## What you will do
Tell how many lines of the entries below include the string "when". Respond with the number alone.

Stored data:
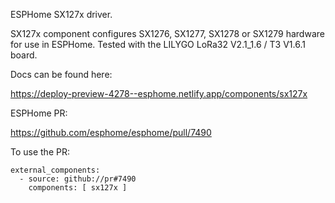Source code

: ESPHome SX127x driver.

SX127x component configures SX1276, SX1277, SX1278 or SX1279 hardware for use in ESPHome. Tested with the LILYGO LoRa32 V2.1_1.6 / T3 V1.6.1 board.

Docs can be found here:

https://deploy-preview-4278--esphome.netlify.app/components/sx127x

ESPHome PR:

https://github.com/esphome/esphome/pull/7490

To use the PR:

	external_components:
	  - source: github://pr#7490
	    components: [ sx127x ]
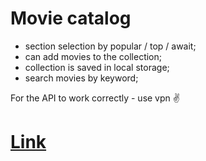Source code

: # Movie catalog


- section selection by popular / top / await;
- can add movies to the collection;
- collection is saved in local storage;
- search movies by keyword;

For the API to work correctly - use vpn ✌

# [Link](https://ilya-potapow.github.io/movie-catalog/)
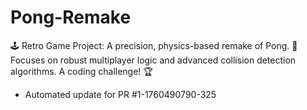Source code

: # Pong-Remake
🕹️ Retro Game Project: A precision, physics-based remake of Pong. 🎾 Focuses on robust multiplayer logic and advanced collision detection algorithms. A coding challenge! 🏆


- Automated update for PR #1-1760490790-325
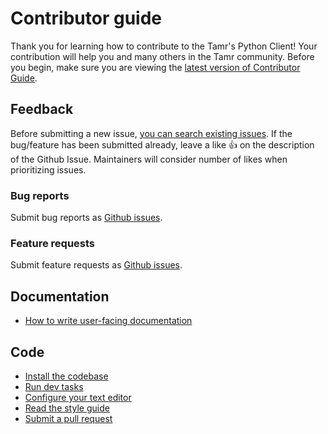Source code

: # Contributor guide

Thank you for learning how to contribute to the Tamr's Python Client!
Your contribution will help you and many others in the Tamr community.
Before you begin, make sure you are viewing the [latest version of Contributor Guide](https://tamr-client.readthedocs.io/en/latest/contributor-guide.html).

## Feedback

Before submitting a new issue, [you can search existing issues](https://github.com/Datatamer/tamr-client/issues?q=is%3Aissue).
If the bug/feature has been submitted already, leave a like 👍 on the description of the Github Issue.
Maintainers will consider number of likes when prioritizing issues.

### Bug reports
Submit bug reports as [Github issues](https://github.com/Datatamer/tamr-client/issues/new/choose).

### Feature requests
Submit feature requests as [Github issues](https://github.com/Datatamer/tamr-client/issues/new/choose).

## Documentation

* [How to write user-facing documentation](contributor-guide/how-to-write-docs)

## Code
* [Install the codebase](contributor-guide/install)
* [Run dev tasks](contributor-guide/dev-tasks)
* [Configure your text editor](contributor-guide/text-editor)
* [Read the style guide](contributor-guide/style-guide)
* [Submit a pull request](contributor-guide/pull-request)

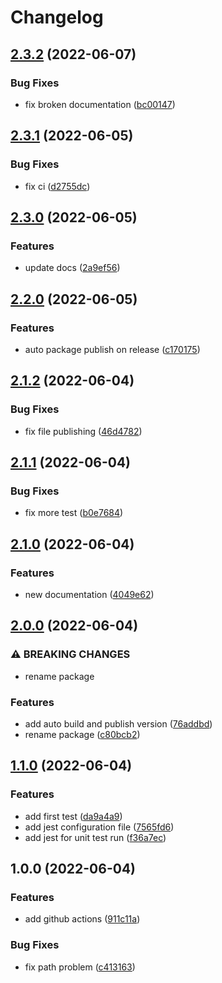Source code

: # Changelog

## [2.3.2](https://github.com/hpfs74/playground-release-please/compare/v2.3.1...v2.3.2) (2022-06-07)


### Bug Fixes

* fix broken documentation ([bc00147](https://github.com/hpfs74/playground-release-please/commit/bc001477978e760091a550e6d23ab7a6d97f11df))

## [2.3.1](https://github.com/hpfs74/playground-release-please/compare/v2.3.0...v2.3.1) (2022-06-05)


### Bug Fixes

* fix ci ([d2755dc](https://github.com/hpfs74/playground-release-please/commit/d2755dcdcfa2e95f27d62a683f940ec0d71ffd34))

## [2.3.0](https://github.com/hpfs74/playground-release-please/compare/v2.2.0...v2.3.0) (2022-06-05)


### Features

* update docs ([2a9ef56](https://github.com/hpfs74/playground-release-please/commit/2a9ef56b0eb122cdaec71a274b6bfafa40757e29))

## [2.2.0](https://github.com/hpfs74/playground-release-please/compare/v2.1.2...v2.2.0) (2022-06-05)


### Features

* auto package publish on release ([c170175](https://github.com/hpfs74/playground-release-please/commit/c170175554dcd72fb9fb2ce897c4a7f703c37958))

## [2.1.2](https://github.com/hpfs74/playground-release-please/compare/v2.1.1...v2.1.2) (2022-06-04)


### Bug Fixes

* fix file publishing ([46d4782](https://github.com/hpfs74/playground-release-please/commit/46d4782a6b892328a7a93f0e46791a909c59ea18))

## [2.1.1](https://github.com/hpfs74/playground-release-please/compare/v2.1.0...v2.1.1) (2022-06-04)


### Bug Fixes

* fix more test ([b0e7684](https://github.com/hpfs74/playground-release-please/commit/b0e76847bc9316c796f8bb78e5d7b0144476296d))

## [2.1.0](https://github.com/hpfs74/playground-release-please/compare/v2.0.0...v2.1.0) (2022-06-04)


### Features

* new documentation ([4049e62](https://github.com/hpfs74/playground-release-please/commit/4049e62853c30113b63cfe6e2ffb001d4fbad1ef))

## [2.0.0](https://github.com/hpfs74/playground-release-please/compare/v1.1.0...v2.0.0) (2022-06-04)


### ⚠ BREAKING CHANGES

* rename package

### Features

* add auto build and publish version ([76addbd](https://github.com/hpfs74/playground-release-please/commit/76addbda0896ed565e891d1944261720e734e904))
* rename package ([c80bcb2](https://github.com/hpfs74/playground-release-please/commit/c80bcb2b71cb15e065b3d57405827c3f28cfa657))

## [1.1.0](https://github.com/hpfs74/playground-release-please/compare/v1.0.0...v1.1.0) (2022-06-04)


### Features

* add first test ([da9a4a9](https://github.com/hpfs74/playground-release-please/commit/da9a4a9a52be35d4a9dfa554b6570ac540a1e6bd))
* add jest configuration file ([7565fd6](https://github.com/hpfs74/playground-release-please/commit/7565fd653eb2c9f3563923d87a86c2abd31e388f))
* add jest for unit test run ([f36a7ec](https://github.com/hpfs74/playground-release-please/commit/f36a7ec0d53fb5817e2281a4fe9eaf92ae2bc0a2))

## 1.0.0 (2022-06-04)


### Features

* add github actions ([911c11a](https://github.com/hpfs74/playground-release-please/commit/911c11af6d907112344a0f5abc3c8e5c7bfddacf))


### Bug Fixes

* fix path problem ([c413163](https://github.com/hpfs74/playground-release-please/commit/c41316386c7b817e85d034052ad2f7ae60c82b3d))
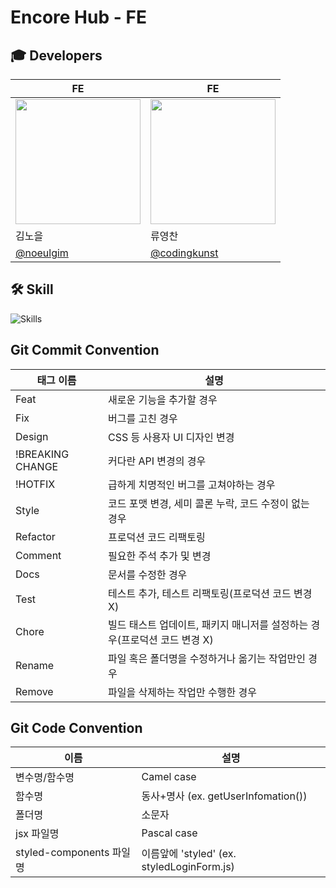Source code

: # Encore Hub - FE
## 🎓 Developers
| FE | FE |
| --- | --- |
| <img style="width: 200px;" src="https://avatars.githubusercontent.com/u/113411111?v=4" /> | <img style="width: 200px;" src="https://avatars.githubusercontent.com/u/121416591?v=4" /> |
| 김노을 | 류영찬 |
| [@noeulgim](https://github.com/noeulgim) | [@codingkunst](https://github.com/codingkunst) |

## 🛠️ Skill
![Skills](https://skillicons.dev/icons?i=html,css,js,react)

## Git Commit Convention
|태그 이름|설명|
|---|---|
|Feat|새로운 기능을 추가할 경우|
|Fix|버그를 고친 경우|
|Design|CSS 등 사용자 UI 디자인 변경|
|!BREAKING CHANGE|커다란 API 변경의 경우|
|!HOTFIX|급하게 치명적인 버그를 고쳐야하는 경우|
|Style|코드 포맷 변경, 세미 콜론 누락, 코드 수정이 없는 경우|
|Refactor|프로덕션 코드 리팩토링|
|Comment|필요한 주석 추가 및 변경|
|Docs|문서를 수정한 경우|
|Test|테스트 추가, 테스트 리팩토링(프로덕션 코드 변경 X)|
|Chore|빌드 태스트 업데이트, 패키지 매니저를 설정하는 경우(프로덕션 코드 변경 X)|
|Rename|파일 혹은 폴더명을 수정하거나 옮기는 작업만인 경우|
|Remove|파일을 삭제하는 작업만 수행한 경우|

## Git Code Convention
|이름|설명|
|---|---|
|변수명/함수명|Camel case|
|함수명|동사+명사 (ex. getUserInfomation())|
|폴더명|소문자|
|jsx 파일명| Pascal case|
|styled-components 파일명| 이름앞에 'styled' (ex. styledLoginForm.js)|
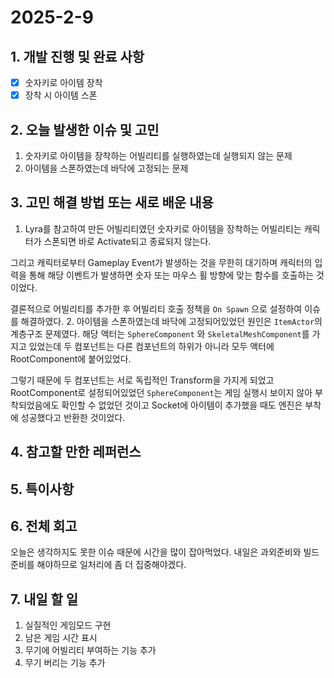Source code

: # 2025-2-9

## 1. 개발 진행 및 완료 사항

- [x]  숫자키로 아이템 장착
- [x]  장착 시 아이템 스폰

## 2. 오늘 발생한 이슈 및 고민

1. 숫자키로 아이템을 장착하는 어빌리티를 실행하였는데 실행되지 않는 문제
2. 아이템을 스폰하였는데 바닥에 고정되는 문제

## 3. 고민 해결 방법 또는 새로 배운 내용

1. Lyra를 참고하여 만든 어빌리티였던 숫자키로 아이템을 장착하는 어빌리티는 캐릭터가 스폰되면 바로 Activate되고 종료되지 않는다.

그리고 캐릭터로부터 Gameplay Event가 발생하는 것을 무한히 대기하며 캐릭터의 입력을 통해 해당 이벤트가 발생하면 숫자 또는 마우스 휠 방향에 맞는 함수를 호출하는 것이었다.

결론적으로 어빌리티를 추가한 후 어빌리티 호출 정책을 `On Spawn` 으로 설정하여 이슈를 해결하였다.
2. 아이템을 스폰하였는데 바닥에 고정되어있었던 원인은 `ItemActor`의 계층구조 문제였다. 해당 액터는 `SphereComponent` 와 `SkeletalMeshComponent`를 가지고 있었는데 두 컴포넌트는 다른 컴포넌트의 하위가 아니라 모두 액터에 RootComponent에 붙어있었다.

그렇기 때문에 두 컴포넌트는 서로 독립적인 Transform을 가지게 되었고 RootComponent로 설정되어있었던 `SphereComponent`는 게임 실행시 보이지 않아 부착되었음에도 확인할 수 없었던 것이고 Socket에 아이템이 추가했을 때도 엔진은 부착에 성공했다고 반환한 것이었다.

## 4. 참고할 만한 레퍼런스

## 5. 특이사항

## 6. 전체 회고

오늘은 생각하지도 못한 이슈 때문에 시간을 많이 잡아먹었다. 내일은 과외준비와 빌드 준비를 해야하므로 일처리에 좀 더 집중해야겠다.

## 7. 내일 할 일

1. 실질적인 게임모드 구현
2. 남은 게임 시간 표시
3. 무기에 어빌리티 부여하는 기능 추가
4. 무기 버리는 기능 추가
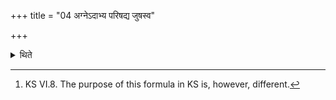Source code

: +++
title = "04 अग्नेऽदाभ्य परिषद्य जुषस्व"

+++

<details><summary>थिते</summary>

4. With agne’dābhya pariṣadya juṣasva svāha[^1] he offers one or two or three or four (libations) in the Anvāhāryapacana (i.e. Dakṣiṇa-fire) by means of spoon.  

[^1]: KS VI.8. The purpose of this formula in KS is, however, different.
</details>
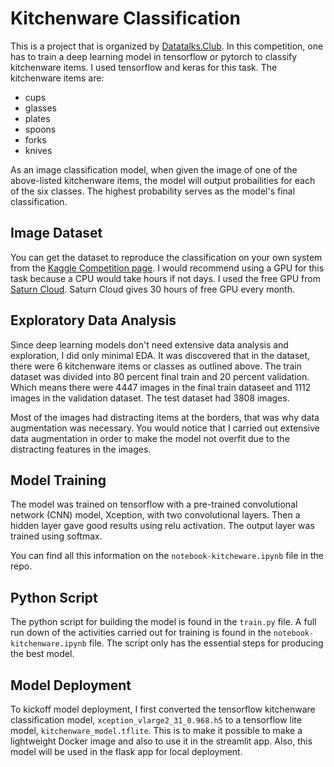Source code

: # Kitchenware Classification

This is a project that is organized by [Datatalks.Club](https://datatalks.club/). In this competition, one has to train a deep learning model in tensorflow or pytorch to classify kitchenware items. I used tensorflow and keras for this task. The kitchenware items are:
- cups
- glasses
- plates
- spoons
- forks
- knives

As an image classification model, when given the image of one of the above-listed kitchenware items, the model will output probailities for each of the six classes. The highest probability serves as the model's final classification. 

## Image Dataset

You can get the dataset to reproduce the classification on your own system from the [Kaggle Competition page](https://www.kaggle.com/competitions/kitchenware-classification/overview). I would recommend using a GPU for this task because a CPU would take hours if not days. I used the free GPU from [Saturn Cloud](https://saturncloud.io/). Saturn Cloud gives 30 hours of free GPU every month. 

## Exploratory Data Analysis

Since deep learning models don't need extensive data analysis and exploration, I did only minimal EDA. It was discovered that in the dataset, there were 6 kitchenware items or classes as outlined above. The train dataset was divided into 80 percent final train and 20 percent validation. Which means there were 4447 images in the final train dataseet and 1112 images in the validation dataset. The test dataset had 3808 images. 

Most of the images had distracting items at the borders, that was why data augmentation was necessary. You would notice that I carried out extensive data augmentation in order to make the model not overfit due to the distracting features in the images. 

##  Model Training

The model was trained on tensorflow with a pre-trained convolutional network (CNN) model, Xception, with two convolutional layers. Then a hidden layer gave good results using relu activation. The output layer was trained using softmax. 

You can find all this information on the `notebook-kitcheware.ipynb` file in the repo.

## Python Script

The python script for building the model is found in the `train.py` file. A full run down of the activities carried out for training is found in the `notebook-kitchenware.ipynb` file. The script only has the essential steps for producing the best model. 

## Model Deployment

To kickoff model deployment, I first converted the tensorflow kitchenware classification model, `xception_vlarge2_31_0.968.h5` to a tensorflow lite model, `kitchenware_model.tflite`. This is to make it possible to make a lightweight Docker image and also to use it in the streamlit app. Also, this model will be used in the flask app for local deployment.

## Response to this exercise
2